If $X\in\mathbb{R}^{n\times k}$, then $\hat{e}\in\mathbb{R}^{n}$ is singular normal distributed and the elements are correlated, as you state.

The errors $\varepsilon$ are unobservable and are in general not orthogonal to the subspace spanned by $X$. For the sake of argument, assume that the error $\varepsilon\perp\operatorname{span}\left(X\right)$. If this was true, we would have $y=X\beta+\varepsilon=\tilde{y}+\varepsilon$ with $\tilde{y}\perp\varepsilon$. Since $\tilde{y}=X\beta\in\operatorname{span}\left(X\right)$, we could decompose $y$ and get the true $\varepsilon$.

Assume we have a basis $b_{1},\ldots,b_{n}$ of $\mathbb{R}^{n}$, where the first $b_{1},\ldots,b_{k}$ basis vector span the subspace $\operatorname{span}\left(X\right)$ and the remaining $b_{k+1},\ldots,b_{n}$ span $\operatorname{span}\left(X\right)^{\perp}$. In general, the error $\varepsilon=\alpha_{1}b_{1}+\ldots+\alpha_{n}b_{n}$ will have non-zero components $\alpha_{i}$ for $i\in\left\{1,\ldots,k\right\}$. This non-zero components will get mixed up with $X\beta$ and therefore can not be recovered by projection on $\operatorname{span}\left(X\right)$.

Since we can never hope to recover the true errors $\varepsilon$ and $\hat{e}$ are correlated singular $n$-dimensional normal, we could transform $\hat{e}\in\mathbb{R}^{n}\mapsto e^{*}\in\mathbb{R}^{n-k}$. There we can have that \begin{equation} e^{*}\sim\mathcal{N}_{n-k}\left(0,\sigma^{2}I_{n-k}\right) \textrm{,} \end{equation} i.e. $e^{*}$ is non-singular uncorrelated and homoscedastic normal distributed.
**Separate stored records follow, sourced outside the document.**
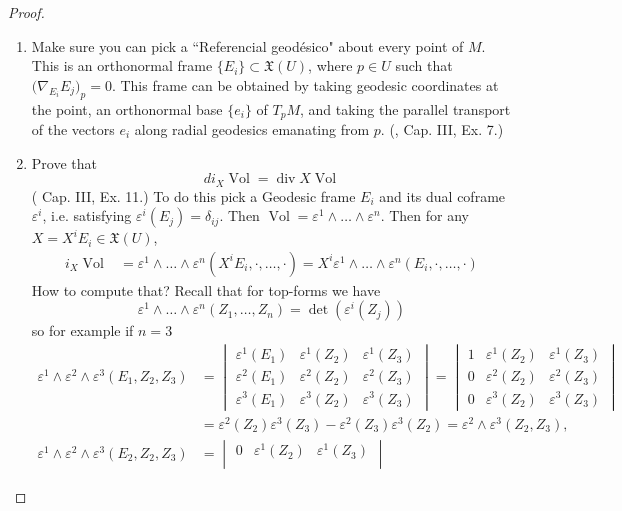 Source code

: \begin{proof}\leavevmode
\begin{enumerate}[label=\textbf{Step \arabic*}]
\item Make sure you can pick a ``Referencial geodésico" about every point of \(M\). This is an orthonormal frame \(\{E_i\} \subset \mathfrak{X}(U)\), where \(p \in U\) such that \(\Big(\nabla_{E_i}E_j\Big)_p=0\). This frame can be obtained by taking geodesic coordinates at the point, an orthonormal base \(\{e_i\}\) of \(T_pM\), and taking the parallel transport of the vectors \(e_i\) along radial geodesics emanating from \(p\). (\cite{doc}, Cap. III, Ex. 7.)

\item Prove that \[di_X \operatorname{Vol}=\operatorname{div}X \operatorname{Vol}\] (\cite{doc} Cap. III, Ex. 11.) To do this pick a Geodesic frame \(E_i\) and its dual coframe \(\varepsilon^i\), i.e. satisfying \(\varepsilon^i(E_j)=\delta_{ij}\). Then \(\operatorname{Vol}=\varepsilon^1 \wedge \ldots \wedge \varepsilon^n\). Then for any \(X=X^iE_i \in \mathfrak{X}(U)\),
	\begin{align*}
	i_X\operatorname{Vol}&=\varepsilon^1\wedge\ldots\wedge\varepsilon^n(X^iE_i,\cdot,\ldots,\cdot)=X^i\varepsilon^1\wedge\ldots\wedge\varepsilon^n(E_i,\cdot,\ldots,\cdot)
	\end{align*}
	How to compute that? Recall that for top-forms we have
	\[\varepsilon^1\wedge\ldots\wedge\varepsilon^n(Z_1,\ldots,Z_n)=\det(\varepsilon^i(Z_j))\]
	so for example if \(n=3\)
	\begin{align*}\varepsilon^1\wedge \varepsilon^2\wedge\varepsilon^3(E_1,Z_2,Z_3)&=\begin{vmatrix} \varepsilon^1(E_1)&\varepsilon^1(Z_2) &\varepsilon^1(Z_3)\\
\varepsilon^2(E_1)&\varepsilon^2(Z_2)&\varepsilon^2(Z_3)\\
\varepsilon^3(E_1)&\varepsilon^3(Z_2)&\varepsilon^3(Z_3)
	\end{vmatrix}=\begin{vmatrix} 1&\varepsilon^1(Z_2) &\varepsilon^1(Z_3)\\
0&\varepsilon^2(Z_2)&\varepsilon^2(Z_3)\\
0&\varepsilon^3(Z_2)&\varepsilon^3(Z_3)
	\end{vmatrix}\\
	&=\varepsilon^2(Z_2)\varepsilon^3(Z_3)-\varepsilon^2(Z_3)\varepsilon^3(Z_2)=\varepsilon^2\wedge\varepsilon^3(Z_2,Z_3),\\
	\varepsilon^1\wedge\varepsilon^2\wedge\varepsilon^3(E_2,Z_2,Z_3)&=\begin{vmatrix} 0&\varepsilon^1(Z_2) &\varepsilon^1(Z_3)\\

\end{vmatrix}
\end{align*}
\end{enumerate}
\end{proof}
The residuals $e^{*}$ are called Theil's BLUS residuals.

In the short paper On the Testing of Regression Disturbances for Normality you find a comparison of OLS and BLUS residuals. In the tested Monte Carlo setting the OLS residuals are superior to BLUS residuals. But this should give you some starting point.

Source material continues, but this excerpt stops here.